Thursday, June 07, 2012


Our Mortal Lot

Euripides, Iphigenia at Aulis 30-34 (all translations by David Kovacs unless otherwise indicated):
You must feel pain as well as pleasure: you are a mortal. Though you do not like it, that is the will of the gods.
                              δεῖ δέ σε χαίρειν
καὶ λυπεῖσθαι· θνητὸς γὰρ ἔφυς.

κἂν μὴ σὺ θέλῃς, τὰ θεῶν οὕτω
βουλόμεν᾽ ἔσται.
Id. 160-162 (in a passage attributed by some editors to the Reviser):
No mortal is completely blessed or happy. No one yet has been born to a life free of pain.
                      θνητῶν δ᾽ ὄλβιος
ἐς τέλος οὐδεὶς οὐδ᾽ εὐδαίμων·
οὔπω γὰρ ἔφυ τις ἄλυπος.

Re-reading Iphigenia at Aulis, I noticed a pair of asyndetic privative adjectives that had previously escaped my attention, at line 18 (ἀγνὼς ἀκλεής = "unknown, without fame"; my translation).

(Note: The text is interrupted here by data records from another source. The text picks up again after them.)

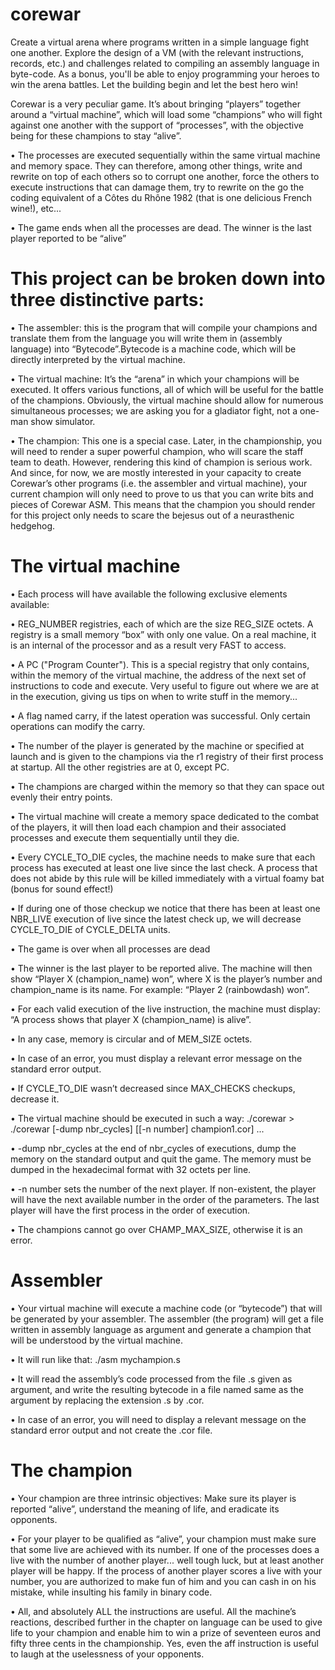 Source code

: # corewar
Create a virtual arena where programs written in a simple language fight one another. Explore the design of a VM (with the relevant instructions, records, etc.) and challenges related to compiling an assembly language in byte-code. As a bonus, you'll be able to enjoy programming your heroes to win the arena battles. Let the building begin and let the best hero win!

Corewar is a very peculiar game. It’s about bringing “players” together around a
“virtual machine”, which will load some “champions” who will fight against one another
with the support of “processes”, with the objective being for these champions
to stay “alive”.

• The processes are executed sequentially within the same virtual machine and memory
space. They can therefore, among other things, write and rewrite on top of
each others so to corrupt one another, force the others to execute instructions that
can damage them, try to rewrite on the go the coding equivalent of a Côtes du
Rhône 1982 (that is one delicious French wine!), etc...

• The game ends when all the processes are dead. The winner is the last player
reported to be “alive”

# This project can be broken down into three distinctive parts:

• The assembler: this is the program that will compile your champions and translate
them from the language you will write them in (assembly language) into “Bytecode”.Bytecode
is a machine code, which will be directly interpreted by the virtual
machine.

• The virtual machine: It’s the “arena” in which your champions will be executed.
It offers various functions, all of which will be useful for the battle of the champions.
Obviously, the virtual machine should allow for numerous simultaneous processes;
we are asking you for a gladiator fight, not a one-man show simulator.

• The champion: This one is a special case. Later, in the championship, you will
need to render a super powerful champion, who will scare the staff team to death.
However, rendering this kind of champion is serious work. And since, for now, we
are mostly interested in your capacity to create Corewar’s other programs (i.e. the
assembler and virtual machine), your current champion will only need to prove to
us that you can write bits and pieces of Corewar ASM. This means that the champion
you should render for this project only needs to scare the bejesus out of a
neurasthenic hedgehog.

# The virtual machine

• Each process will have available the following exclusive elements available:

• REG_NUMBER registries, each of which are the size REG_SIZE octets. A
registry is a small memory “box” with only one value. On a real machine, it
is an internal of the processor and as a result very FAST to access.

• A PC ("Program Counter"). This is a special registry that only contains, within
the memory of the virtual machine, the address of the next set of instructions
to code and execute. Very useful to figure out where we are at in the execution,
giving us tips on when to write stuff in the memory...

• A flag named carry, if the latest operation was successful. Only certain operations
can modify the carry.

• The number of the player is generated by the machine or specified at launch and is
given to the champions via the r1 registry of their first process at startup. All the
other registries are at 0, except PC.

• The champions are charged within the memory so that they can space out evenly
their entry points.

• The virtual machine will create a memory space dedicated to the combat of the
players, it will then load each champion and their associated processes and execute
them sequentially until they die.

• Every CYCLE_TO_DIE cycles, the machine needs to make sure that each process
has executed at least one live since the last check. A process that does not abide
by this rule will be killed immediately with a virtual foamy bat (bonus for sound
effect!)

• If during one of those checkup we notice that there has been at least one NBR_LIVE
execution of live since the latest check up, we will decrease CYCLE_TO_DIE of
CYCLE_DELTA units.

• The game is over when all processes are dead

• The winner is the last player to be reported alive. The machine will then show
“Player X (champion_name) won”, where X is the player’s number and champion_name
is its name. For example: “Player 2 (rainbowdash) won”.

• For each valid execution of the live instruction, the machine must display:
“A process shows that player X (champion_name) is alive”.

• In any case, memory is circular and of MEM_SIZE octets.

• In case of an error, you must display a relevant error message on the standard error
output.

• If CYCLE_TO_DIE wasn’t decreased since MAX_CHECKS checkups, decrease
it.

• The virtual machine should be executed in such a way: ./corewar > ./corewar [-dump nbr_cycles] [[-n number] champion1.cor] ...

• -dump nbr_cycles
at the end of nbr_cycles of executions, dump the memory on the standard output
and quit the game. The memory must be dumped in the hexadecimal format with
32 octets per line.

• -n number
sets the number of the next player. If non-existent, the player will have the next
available number in the order of the parameters. The last player will have the first
process in the order of execution.

• The champions cannot go over CHAMP_MAX_SIZE, otherwise it is an error.

# Assembler

• Your virtual machine will execute a machine code (or “bytecode”) that will be
generated by your assembler. The assembler (the program) will get a file written in
assembly language as argument and generate a champion that will be understood
by the virtual machine.

• It will run like that: ./asm mychampion.s

• It will read the assembly’s code processed from the file .s given as argument, and
write the resulting bytecode in a file named same as the argument by replacing the
extension .s by .cor.

• In case of an error, you will need to display a relevant message on the standard
error output and not create the .cor file.

# The champion

• Your champion are three intrinsic objectives: Make sure its player is reported
“alive”, understand the meaning of life, and eradicate its opponents.

• For your player to be qualified as “alive”, your champion must make sure that some
live are achieved with its number. If one of the processes does a live with the
number of another player... well tough luck, but at least another player will be
happy. If the process of another player scores a live with your number, you are
authorized to make fun of him and you can cash in on his mistake, while insulting
his family in binary code.

• All, and absolutely ALL the instructions are useful. All the machine’s reactions,
described further in the chapter on language can be used to give life to your champion
and enable him to win a prize of seventeen euros and fifty three cents in the
championship. Yes, even the aff instruction is useful to laugh at the uselessness of
your opponents.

It would be presumptuous for me to criticize David Kovacs' translation of Euripides' Iphigenia at Aulis, which appeared in the Loeb Classical Library series together with Bacchae and Rhesus (Cambridge: Harvard University Press, 2002). Kovacs' knowledge of Greek is profound, mine is rudimentary. I did, however, note a few minor (no doubt intentional) departures from a strictly literal translation in Kovacs' otherwise very close version.

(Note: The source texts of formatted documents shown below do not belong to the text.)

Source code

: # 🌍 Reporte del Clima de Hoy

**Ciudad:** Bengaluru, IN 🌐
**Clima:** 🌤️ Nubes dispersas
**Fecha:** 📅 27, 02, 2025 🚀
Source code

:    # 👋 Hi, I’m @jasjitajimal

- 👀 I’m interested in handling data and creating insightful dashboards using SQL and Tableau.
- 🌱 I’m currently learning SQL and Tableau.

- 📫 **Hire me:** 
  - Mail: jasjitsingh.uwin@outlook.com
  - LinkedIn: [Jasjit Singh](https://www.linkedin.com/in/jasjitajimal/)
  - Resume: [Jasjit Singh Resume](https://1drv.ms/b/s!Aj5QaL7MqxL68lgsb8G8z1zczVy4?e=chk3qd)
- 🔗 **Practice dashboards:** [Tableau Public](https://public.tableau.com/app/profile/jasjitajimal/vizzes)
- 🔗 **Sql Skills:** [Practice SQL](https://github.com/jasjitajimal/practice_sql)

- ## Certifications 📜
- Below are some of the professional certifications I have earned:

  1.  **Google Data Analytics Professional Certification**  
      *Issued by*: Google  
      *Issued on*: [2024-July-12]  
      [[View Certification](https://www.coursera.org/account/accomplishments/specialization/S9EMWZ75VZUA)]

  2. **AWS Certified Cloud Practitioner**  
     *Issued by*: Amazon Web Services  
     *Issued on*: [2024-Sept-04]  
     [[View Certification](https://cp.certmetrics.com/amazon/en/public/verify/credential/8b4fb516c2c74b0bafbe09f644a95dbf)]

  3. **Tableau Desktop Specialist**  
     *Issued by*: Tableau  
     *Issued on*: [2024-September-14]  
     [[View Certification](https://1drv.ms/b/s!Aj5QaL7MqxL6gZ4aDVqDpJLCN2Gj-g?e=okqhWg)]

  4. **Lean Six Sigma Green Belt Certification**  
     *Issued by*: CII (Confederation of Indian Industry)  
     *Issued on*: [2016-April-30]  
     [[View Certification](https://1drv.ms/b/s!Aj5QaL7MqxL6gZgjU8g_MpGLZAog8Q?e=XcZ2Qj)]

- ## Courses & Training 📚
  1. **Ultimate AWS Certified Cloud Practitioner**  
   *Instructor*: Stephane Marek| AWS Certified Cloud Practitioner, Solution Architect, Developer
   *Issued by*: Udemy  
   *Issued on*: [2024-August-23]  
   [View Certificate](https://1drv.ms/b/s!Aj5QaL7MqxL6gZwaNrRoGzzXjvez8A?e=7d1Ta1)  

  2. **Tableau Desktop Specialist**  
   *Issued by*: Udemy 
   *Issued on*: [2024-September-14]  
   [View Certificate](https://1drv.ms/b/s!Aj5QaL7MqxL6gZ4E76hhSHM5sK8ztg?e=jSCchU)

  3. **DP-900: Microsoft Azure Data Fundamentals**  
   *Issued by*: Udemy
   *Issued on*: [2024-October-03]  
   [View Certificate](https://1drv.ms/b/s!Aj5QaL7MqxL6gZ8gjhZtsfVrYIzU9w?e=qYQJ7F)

713 (p. 241): in Phthia (ἐν Φθίας ὅροις = literally "in Phthia's bounds")

726 (p. 243): My custom is to be obedient (πείθεσθαι γὰρ εἴθισμαι σέθεν = literally "My custom is to be obedient to you"). See E.B. England's commentary (London: Macmillan and Co., 1891) ad loc., p. 76, for other examples of πείθεσθαι with the genitive.

836 (p. 255) son of the Nereid (θεᾶς παῖ ποντίας Νηρηίδος = literally "son of a goddess, a queen, Nereus' daughter")

874 (p. 263) I reject the story with contempt (ἀπέπτυσ᾽, ὦ γεραιέ, μῦθον = literally "I reject the story with contempt, old man")

1006-1007 (p. 277) If I ever lie or deceive anyone, may I die. But may I live if I save your daughter! (μὴ θάνοιμι δ᾽ = literally "But may I not die")

If I were the printer of this volume I would put γε κτάνῃς (a manuscript reading of part of line 1207, now in the apparatus on p. 299) on p. 297 where it properly belongs. There's ample room for it at the bottom of p. 297.